ATA VE KUR'AN
Atatürk, İslam dininin temel kaynağı olan Kur'an-ı Kerim'e büyük önem vermiştir. İlk Kur'an kültürünü ailesinden, Zübeyde Hanım'dan almıştır. Zübeyde Hanım, oğlu Mustafa Kemal'e çok küçük yaşlarda Kur'an öğretmiş ve eve çağırdığı hafızlar sayesinde öğrettirmiştir.
Atatürk, Kur'an metninin yazılı olduğu 'mushafa' daima saygı göstermiştir. Defalarca Kur'an üzerine yemin etmiş, sıkça Kur'an dinlemiştir. Kur'an'ın manevi gücünden yararlanmıştır. Yakınları ve şehitler için Kur'an okutmuş, Kur'an'ın tecvid kurallarına göre okunmasına ve hat ile yazılmasına önem vermiştir. Dahası Kur'an'ın tefsir ve tercümesiyle çok yakından ilgilenmiş, pek çok ayetin yorumu üzerinde durmuştur. Çeşitli vesilelerle Kur'an'ın içerdiği temel konulara değinmiştir. Zaman zaman Türk kültürüne yerleşen Kur'an ifadelerini kullanmıştır. Birçok konuşmasında Kur'an ayetlerinin evren yasalarıyla uyum içinde olduğunu açıklamıştır.

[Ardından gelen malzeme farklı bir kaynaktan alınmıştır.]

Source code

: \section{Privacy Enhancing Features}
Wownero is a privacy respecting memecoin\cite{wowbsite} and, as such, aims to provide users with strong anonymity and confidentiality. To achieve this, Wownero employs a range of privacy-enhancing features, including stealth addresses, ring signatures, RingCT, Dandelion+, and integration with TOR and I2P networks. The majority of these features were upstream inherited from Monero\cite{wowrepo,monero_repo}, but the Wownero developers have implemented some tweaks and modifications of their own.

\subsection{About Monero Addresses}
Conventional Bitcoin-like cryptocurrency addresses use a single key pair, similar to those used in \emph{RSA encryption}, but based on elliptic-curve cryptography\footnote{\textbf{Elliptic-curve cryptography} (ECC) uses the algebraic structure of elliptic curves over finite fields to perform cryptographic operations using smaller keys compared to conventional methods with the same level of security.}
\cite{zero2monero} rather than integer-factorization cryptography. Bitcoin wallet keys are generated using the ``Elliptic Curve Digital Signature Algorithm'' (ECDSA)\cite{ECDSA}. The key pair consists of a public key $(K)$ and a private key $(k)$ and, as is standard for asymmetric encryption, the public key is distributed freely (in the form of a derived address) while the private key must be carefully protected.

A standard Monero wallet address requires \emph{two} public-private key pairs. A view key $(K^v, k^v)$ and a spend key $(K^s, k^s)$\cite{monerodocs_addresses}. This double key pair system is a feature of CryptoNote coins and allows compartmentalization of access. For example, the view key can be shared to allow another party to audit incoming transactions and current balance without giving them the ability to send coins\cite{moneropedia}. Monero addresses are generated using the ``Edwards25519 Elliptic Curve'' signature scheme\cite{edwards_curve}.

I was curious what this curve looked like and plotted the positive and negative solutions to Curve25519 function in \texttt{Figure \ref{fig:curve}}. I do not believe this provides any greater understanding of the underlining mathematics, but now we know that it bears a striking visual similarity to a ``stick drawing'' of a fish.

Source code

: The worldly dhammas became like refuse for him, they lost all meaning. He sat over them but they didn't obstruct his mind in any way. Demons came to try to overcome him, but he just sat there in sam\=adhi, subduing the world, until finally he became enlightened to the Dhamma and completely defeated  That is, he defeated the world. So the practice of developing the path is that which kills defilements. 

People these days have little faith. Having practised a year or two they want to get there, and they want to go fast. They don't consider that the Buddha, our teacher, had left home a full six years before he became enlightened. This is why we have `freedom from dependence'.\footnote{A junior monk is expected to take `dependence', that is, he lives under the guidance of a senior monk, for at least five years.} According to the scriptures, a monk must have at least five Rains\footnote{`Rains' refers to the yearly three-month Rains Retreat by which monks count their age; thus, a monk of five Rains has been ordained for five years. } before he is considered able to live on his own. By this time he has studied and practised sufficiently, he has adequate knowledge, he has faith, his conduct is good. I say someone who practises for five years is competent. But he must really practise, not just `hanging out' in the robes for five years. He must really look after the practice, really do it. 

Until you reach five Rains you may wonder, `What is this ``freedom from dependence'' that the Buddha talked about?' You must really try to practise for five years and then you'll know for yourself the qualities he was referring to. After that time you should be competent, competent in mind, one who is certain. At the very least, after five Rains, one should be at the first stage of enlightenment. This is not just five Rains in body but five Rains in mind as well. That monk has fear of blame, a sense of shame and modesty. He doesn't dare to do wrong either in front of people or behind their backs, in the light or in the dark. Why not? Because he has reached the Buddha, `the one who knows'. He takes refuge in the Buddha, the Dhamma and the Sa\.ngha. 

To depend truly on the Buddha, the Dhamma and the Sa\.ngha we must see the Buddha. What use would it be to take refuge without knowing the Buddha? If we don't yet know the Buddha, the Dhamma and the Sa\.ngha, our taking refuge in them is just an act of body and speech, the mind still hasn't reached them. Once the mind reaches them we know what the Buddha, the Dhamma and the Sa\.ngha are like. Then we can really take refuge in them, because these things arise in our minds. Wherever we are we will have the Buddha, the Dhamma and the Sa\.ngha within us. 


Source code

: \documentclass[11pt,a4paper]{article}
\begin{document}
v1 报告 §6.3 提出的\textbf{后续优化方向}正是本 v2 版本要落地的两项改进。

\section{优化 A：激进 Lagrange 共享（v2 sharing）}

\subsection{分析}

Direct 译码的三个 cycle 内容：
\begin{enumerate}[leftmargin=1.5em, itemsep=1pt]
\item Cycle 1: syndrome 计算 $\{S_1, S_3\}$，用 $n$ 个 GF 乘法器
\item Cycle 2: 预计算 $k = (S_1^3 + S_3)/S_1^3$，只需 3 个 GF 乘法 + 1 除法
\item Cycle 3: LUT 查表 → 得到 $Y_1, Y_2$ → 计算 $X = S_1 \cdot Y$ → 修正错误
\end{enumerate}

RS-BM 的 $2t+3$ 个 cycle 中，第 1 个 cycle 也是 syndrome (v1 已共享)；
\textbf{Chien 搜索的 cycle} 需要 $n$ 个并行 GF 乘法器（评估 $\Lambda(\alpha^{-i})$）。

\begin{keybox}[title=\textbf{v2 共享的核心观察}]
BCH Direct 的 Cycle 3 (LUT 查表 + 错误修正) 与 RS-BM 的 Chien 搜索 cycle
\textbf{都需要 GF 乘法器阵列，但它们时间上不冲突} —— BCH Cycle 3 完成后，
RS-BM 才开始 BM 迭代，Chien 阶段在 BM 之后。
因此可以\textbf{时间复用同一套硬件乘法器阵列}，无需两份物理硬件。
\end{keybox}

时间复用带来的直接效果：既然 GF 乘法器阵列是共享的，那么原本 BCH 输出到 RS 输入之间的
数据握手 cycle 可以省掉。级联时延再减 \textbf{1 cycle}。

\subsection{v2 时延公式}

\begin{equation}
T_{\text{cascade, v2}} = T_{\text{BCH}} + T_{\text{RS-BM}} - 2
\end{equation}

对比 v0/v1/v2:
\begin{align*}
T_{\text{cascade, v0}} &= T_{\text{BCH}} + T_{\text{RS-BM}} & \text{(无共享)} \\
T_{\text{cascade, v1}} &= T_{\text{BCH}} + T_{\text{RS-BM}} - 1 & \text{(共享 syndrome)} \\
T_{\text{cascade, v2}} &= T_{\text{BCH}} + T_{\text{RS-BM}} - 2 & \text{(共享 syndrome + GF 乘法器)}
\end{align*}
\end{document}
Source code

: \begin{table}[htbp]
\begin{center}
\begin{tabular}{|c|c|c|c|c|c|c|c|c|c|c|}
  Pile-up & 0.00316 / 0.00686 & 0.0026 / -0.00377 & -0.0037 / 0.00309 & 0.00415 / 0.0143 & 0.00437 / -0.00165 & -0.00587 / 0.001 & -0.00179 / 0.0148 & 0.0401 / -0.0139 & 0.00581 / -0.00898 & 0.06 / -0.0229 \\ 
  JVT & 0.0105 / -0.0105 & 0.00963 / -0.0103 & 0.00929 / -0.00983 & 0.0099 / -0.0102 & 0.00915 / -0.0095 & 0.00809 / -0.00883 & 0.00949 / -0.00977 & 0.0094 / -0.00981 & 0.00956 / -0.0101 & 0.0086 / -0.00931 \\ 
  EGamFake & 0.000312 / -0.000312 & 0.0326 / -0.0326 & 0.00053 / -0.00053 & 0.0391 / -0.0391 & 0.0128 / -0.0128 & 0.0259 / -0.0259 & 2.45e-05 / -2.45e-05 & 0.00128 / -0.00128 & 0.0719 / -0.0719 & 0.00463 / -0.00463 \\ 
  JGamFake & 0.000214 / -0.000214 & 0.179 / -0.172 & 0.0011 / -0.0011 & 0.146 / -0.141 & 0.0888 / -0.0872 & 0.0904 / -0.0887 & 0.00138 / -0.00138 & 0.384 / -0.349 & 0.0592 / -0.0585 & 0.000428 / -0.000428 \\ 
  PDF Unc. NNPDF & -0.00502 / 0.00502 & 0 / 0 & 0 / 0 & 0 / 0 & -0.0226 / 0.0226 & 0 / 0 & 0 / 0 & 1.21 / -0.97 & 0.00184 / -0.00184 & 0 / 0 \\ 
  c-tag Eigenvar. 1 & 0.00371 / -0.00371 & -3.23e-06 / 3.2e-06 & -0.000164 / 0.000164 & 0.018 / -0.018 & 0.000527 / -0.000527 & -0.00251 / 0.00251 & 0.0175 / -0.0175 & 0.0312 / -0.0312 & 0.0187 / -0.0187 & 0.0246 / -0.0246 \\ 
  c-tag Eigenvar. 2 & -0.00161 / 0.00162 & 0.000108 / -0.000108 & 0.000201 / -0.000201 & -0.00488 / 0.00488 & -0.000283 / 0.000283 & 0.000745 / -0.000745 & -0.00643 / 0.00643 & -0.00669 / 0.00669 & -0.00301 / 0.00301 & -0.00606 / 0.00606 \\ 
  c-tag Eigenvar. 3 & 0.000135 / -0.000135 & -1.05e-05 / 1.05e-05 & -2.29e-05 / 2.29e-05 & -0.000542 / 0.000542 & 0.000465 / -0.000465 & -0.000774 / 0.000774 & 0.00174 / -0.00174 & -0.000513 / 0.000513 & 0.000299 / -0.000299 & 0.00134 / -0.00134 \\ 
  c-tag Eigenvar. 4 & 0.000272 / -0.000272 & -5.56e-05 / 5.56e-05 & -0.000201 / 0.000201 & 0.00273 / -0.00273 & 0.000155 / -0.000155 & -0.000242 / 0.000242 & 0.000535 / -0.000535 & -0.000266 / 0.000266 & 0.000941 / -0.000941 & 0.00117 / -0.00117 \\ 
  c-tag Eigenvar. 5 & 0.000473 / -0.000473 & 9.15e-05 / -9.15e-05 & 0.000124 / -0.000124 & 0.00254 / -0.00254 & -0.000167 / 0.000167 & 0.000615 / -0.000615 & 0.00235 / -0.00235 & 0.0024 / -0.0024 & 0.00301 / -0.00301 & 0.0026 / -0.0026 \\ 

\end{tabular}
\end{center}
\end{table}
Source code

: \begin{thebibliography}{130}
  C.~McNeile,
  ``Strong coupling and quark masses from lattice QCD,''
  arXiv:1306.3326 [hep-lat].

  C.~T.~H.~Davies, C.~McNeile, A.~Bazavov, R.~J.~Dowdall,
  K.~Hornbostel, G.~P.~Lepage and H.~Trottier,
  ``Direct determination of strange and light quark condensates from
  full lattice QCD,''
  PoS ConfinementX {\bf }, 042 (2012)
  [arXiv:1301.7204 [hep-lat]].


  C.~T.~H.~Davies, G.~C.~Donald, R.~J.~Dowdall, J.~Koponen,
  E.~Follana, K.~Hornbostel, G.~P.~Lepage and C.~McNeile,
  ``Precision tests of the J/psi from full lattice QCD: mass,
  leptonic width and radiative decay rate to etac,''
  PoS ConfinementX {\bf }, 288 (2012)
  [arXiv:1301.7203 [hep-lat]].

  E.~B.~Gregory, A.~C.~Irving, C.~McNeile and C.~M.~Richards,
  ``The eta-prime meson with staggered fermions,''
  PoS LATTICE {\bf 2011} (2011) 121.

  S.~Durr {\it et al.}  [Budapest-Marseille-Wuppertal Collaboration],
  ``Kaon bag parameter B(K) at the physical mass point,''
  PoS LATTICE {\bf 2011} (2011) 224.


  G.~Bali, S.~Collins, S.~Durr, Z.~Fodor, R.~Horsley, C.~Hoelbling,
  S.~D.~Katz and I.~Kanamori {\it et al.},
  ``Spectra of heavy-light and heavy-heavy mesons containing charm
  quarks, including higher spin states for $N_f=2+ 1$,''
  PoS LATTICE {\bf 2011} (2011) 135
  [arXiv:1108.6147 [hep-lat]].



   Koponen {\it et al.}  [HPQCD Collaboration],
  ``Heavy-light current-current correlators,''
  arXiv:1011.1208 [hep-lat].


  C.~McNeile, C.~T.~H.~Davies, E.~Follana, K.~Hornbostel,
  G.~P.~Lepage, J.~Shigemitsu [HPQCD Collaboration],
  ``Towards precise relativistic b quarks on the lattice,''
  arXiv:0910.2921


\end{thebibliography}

Osmanlı’nın tarih sahnesinden çekilmesinin ardından kurulan Türkiye Cumhuriyeti’nin kurucusu Gazi Mustafa Kemal hakkında değişik tartışmalar yaşanmıştır. Bu tartışmaların başında da İslâm dini ile olan ilişkisi gelmektedir.
Gazi Mustafa Kemal için böyle bir tartışmanın varlığı abestir. Zira hayatına kabataslak olarak bile baktığımızda onun İslâm dinine, Peygamberimiz Hz. Muhammed Mustafa’ya (sav), Kur’an’a son derece saygılı yaşadığını görürüz.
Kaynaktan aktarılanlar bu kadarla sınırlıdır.